Data excerpts
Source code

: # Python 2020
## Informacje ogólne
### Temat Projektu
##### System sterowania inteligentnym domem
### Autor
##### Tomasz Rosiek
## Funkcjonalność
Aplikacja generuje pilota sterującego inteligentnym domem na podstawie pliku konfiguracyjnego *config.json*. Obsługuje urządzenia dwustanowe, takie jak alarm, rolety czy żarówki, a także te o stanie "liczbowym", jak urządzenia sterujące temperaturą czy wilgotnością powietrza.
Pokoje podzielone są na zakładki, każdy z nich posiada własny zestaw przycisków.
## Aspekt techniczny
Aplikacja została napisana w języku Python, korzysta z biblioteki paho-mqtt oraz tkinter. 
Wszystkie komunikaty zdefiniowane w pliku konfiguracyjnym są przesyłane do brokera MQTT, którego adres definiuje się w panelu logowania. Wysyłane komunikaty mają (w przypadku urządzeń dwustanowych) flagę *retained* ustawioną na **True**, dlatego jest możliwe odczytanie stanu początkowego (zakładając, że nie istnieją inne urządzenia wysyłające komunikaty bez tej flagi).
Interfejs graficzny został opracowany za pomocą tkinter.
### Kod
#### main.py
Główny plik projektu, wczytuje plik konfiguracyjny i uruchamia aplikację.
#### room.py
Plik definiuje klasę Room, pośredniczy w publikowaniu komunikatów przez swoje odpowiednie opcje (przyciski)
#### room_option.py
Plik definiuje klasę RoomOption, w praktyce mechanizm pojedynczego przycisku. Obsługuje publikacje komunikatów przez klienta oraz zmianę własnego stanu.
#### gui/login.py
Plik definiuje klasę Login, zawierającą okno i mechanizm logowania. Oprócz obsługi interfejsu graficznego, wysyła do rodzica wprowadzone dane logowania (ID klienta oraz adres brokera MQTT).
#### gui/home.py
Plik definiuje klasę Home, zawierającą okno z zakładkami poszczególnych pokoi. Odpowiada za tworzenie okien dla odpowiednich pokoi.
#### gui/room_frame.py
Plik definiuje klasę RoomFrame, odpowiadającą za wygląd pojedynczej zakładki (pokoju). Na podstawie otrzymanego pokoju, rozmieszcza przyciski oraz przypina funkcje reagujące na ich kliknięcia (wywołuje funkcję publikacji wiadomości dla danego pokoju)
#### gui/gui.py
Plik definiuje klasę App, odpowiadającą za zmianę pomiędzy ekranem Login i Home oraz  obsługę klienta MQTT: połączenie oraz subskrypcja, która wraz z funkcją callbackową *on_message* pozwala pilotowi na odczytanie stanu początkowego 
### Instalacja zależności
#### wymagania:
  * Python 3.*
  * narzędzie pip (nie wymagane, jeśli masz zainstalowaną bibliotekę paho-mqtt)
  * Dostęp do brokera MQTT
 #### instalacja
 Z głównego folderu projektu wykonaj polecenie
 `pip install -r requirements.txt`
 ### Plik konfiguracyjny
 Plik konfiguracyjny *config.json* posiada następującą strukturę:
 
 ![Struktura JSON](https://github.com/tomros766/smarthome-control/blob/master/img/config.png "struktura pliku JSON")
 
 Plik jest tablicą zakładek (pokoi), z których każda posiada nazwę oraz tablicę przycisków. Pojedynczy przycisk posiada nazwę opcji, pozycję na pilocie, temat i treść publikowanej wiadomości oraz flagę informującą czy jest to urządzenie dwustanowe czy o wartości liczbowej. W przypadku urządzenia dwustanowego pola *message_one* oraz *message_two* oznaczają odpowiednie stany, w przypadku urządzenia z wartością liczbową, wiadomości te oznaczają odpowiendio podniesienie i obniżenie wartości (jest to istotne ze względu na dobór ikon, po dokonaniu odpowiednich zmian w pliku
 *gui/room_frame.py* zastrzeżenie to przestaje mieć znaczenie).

■ **Task goal**
The entries above hold a line with "#### room.py" and a later line with "Plik definiuje klasę RoomOption, w". Write out exactly those lines and all lines between, nothing more.

■ **Final answer**
#### room.py
Plik definiuje klasę Room, pośredniczy w publikowaniu komunikatów przez swoje odpowiednie opcje (przyciski)
#### room_option.py
Plik definiuje klasę RoomOption, w praktyce mechanizm pojedynczego przycisku. Obsługuje publikacje komunikatów przez klienta oraz zmianę własnego stanu.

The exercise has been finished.